Plaintiff appeals from a judgment of dismissal entered after the sustaining of defendants' demurrers to her amended complaint without leave to amend. Her first cause of action alleged that defendant Merced County Title Company breached a contract with her to act as escrow holder. Her second cause of action, based on negligence, alleged the same acts and omissions as did the first. *

The amended complaint alleges that on April 2, 1958 plaintiff and her husband entered into a written contract to purchase a tavern. The contract, in the form of escrow instructions, was typed on forms provided by defendant and was signed by the sellers and by plaintiff and her husband. The initials of D. M. Guest, defendant's agent, were typed at the top of the form. The purchase price of $74,300 was to be paid $10,000 in cash, $54,300 by a note and deed of trust, and $10,000 by the buyers' assumption of certain debts. The instructions to defendant stated that: 'Any debts over $10,000 will be paid by the Merced County Title Company out of the proceeds of the sale' and that '* * * this escrow is accepted by your company (defendant) subject to all terms and conditions set forth herein and printed on the back hereof, which terms, conditions and the instructions given herein have been read by and agreed to by all parties signing these escrow instructions.' On April 14, 1958, before the escrow closed, the State Board of Equalization mailed to plaintiff in care of defendant a notice that plaintiff should obtain a tax clearance certificate to avoid liability for state sales taxes owed by the seller. (See Rev. & Tax.Code, §§ 6811, 6812.) One of the board's auditors also called Guest on the telephone, repeated the warning, and asked whether a certificate would be requested. Guest replied that it would not. Plaintiff was never informed of the written notice or of the telephone conversation; no certificate was requested, and on June 26, 1958, the escrow closed. The sellers failed to pay the sales taxes, which amounted to $4,749.84, and on October 31, 1959, plaintiff received notice of her liability to the state as successor to the sellers. Six days later the state filed a lien for the taxes due. Since plaintiff had already assumed $10,000 of the debts of the business, she ultimately found herself with a liability of $14,749.84 despite the fact that she had instructed defendant to pay debts exceeding $10,000 out of the proceeds.

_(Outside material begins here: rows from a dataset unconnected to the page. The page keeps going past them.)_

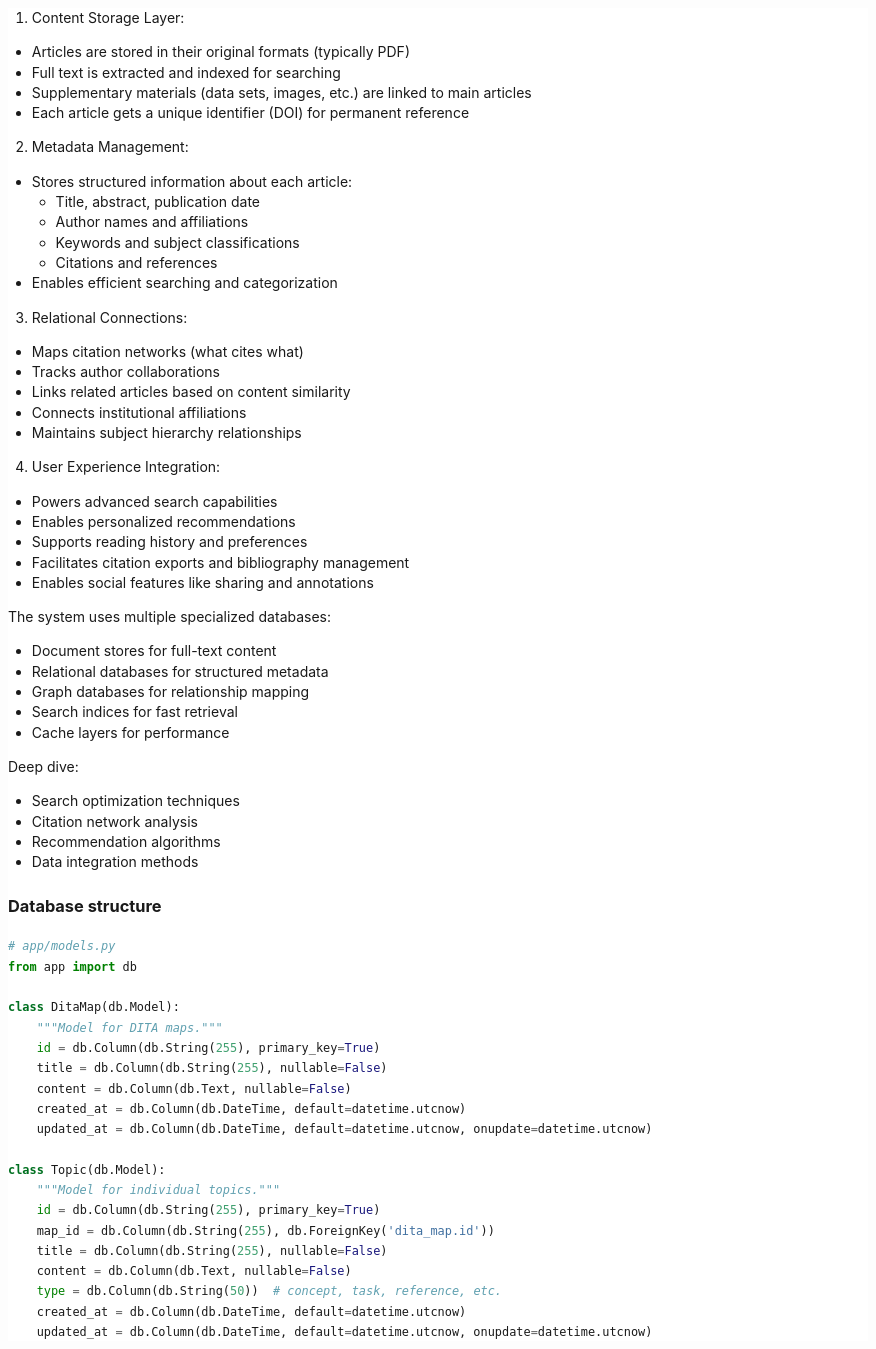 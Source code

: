 
1. Content Storage Layer:
- Articles are stored in their original formats (typically PDF)
- Full text is extracted and indexed for searching
- Supplementary materials (data sets, images, etc.) are linked to main articles
- Each article gets a unique identifier (DOI) for permanent reference

2. Metadata Management:
- Stores structured information about each article:
  * Title, abstract, publication date
  * Author names and affiliations
  * Keywords and subject classifications
  * Citations and references
- Enables efficient searching and categorization

3. Relational Connections:
- Maps citation networks (what cites what)
- Tracks author collaborations
- Links related articles based on content similarity
- Connects institutional affiliations
- Maintains subject hierarchy relationships

4. User Experience Integration:
- Powers advanced search capabilities
- Enables personalized recommendations
- Supports reading history and preferences
- Facilitates citation exports and bibliography management
- Enables social features like sharing and annotations

The system uses multiple specialized databases:
- Document stores for full-text content
- Relational databases for structured metadata
- Graph databases for relationship mapping
- Search indices for fast retrieval
- Cache layers for performance

Deep dive:
- Search optimization techniques
- Citation network analysis
- Recommendation algorithms
- Data integration methods



### Database structure

```python
# app/models.py
from app import db

class DitaMap(db.Model):
    """Model for DITA maps."""
    id = db.Column(db.String(255), primary_key=True)
    title = db.Column(db.String(255), nullable=False)
    content = db.Column(db.Text, nullable=False)
    created_at = db.Column(db.DateTime, default=datetime.utcnow)
    updated_at = db.Column(db.DateTime, default=datetime.utcnow, onupdate=datetime.utcnow)

class Topic(db.Model):
    """Model for individual topics."""
    id = db.Column(db.String(255), primary_key=True)
    map_id = db.Column(db.String(255), db.ForeignKey('dita_map.id'))
    title = db.Column(db.String(255), nullable=False)
    content = db.Column(db.Text, nullable=False)
    type = db.Column(db.String(50))  # concept, task, reference, etc.
    created_at = db.Column(db.DateTime, default=datetime.utcnow)
    updated_at = db.Column(db.DateTime, default=datetime.utcnow, onupdate=datetime.utcnow)
```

Plaintiff did not file her complaint until July 29, 1960, more than two years after defendant allegedly breached an express provision of its contract and an implied promise to inform her of the potential tax liability. The trial court sustained the demurrer apparently on the ground that the two-year statute of limitations applicable to 'an action upon a contract, obligation or liability not founded upon an instrument of writing * * *' barred plaintiff's action. (Code Civ.Proc. § 339.) Plaintiff contends, however, that her action was on a written contract, that the four-year statute of limitations therefore applies (Code Civ.Proc. § 337), and that in any event, the statute did not begin to run until October 31, 1959, when she first received notice of the state's lien.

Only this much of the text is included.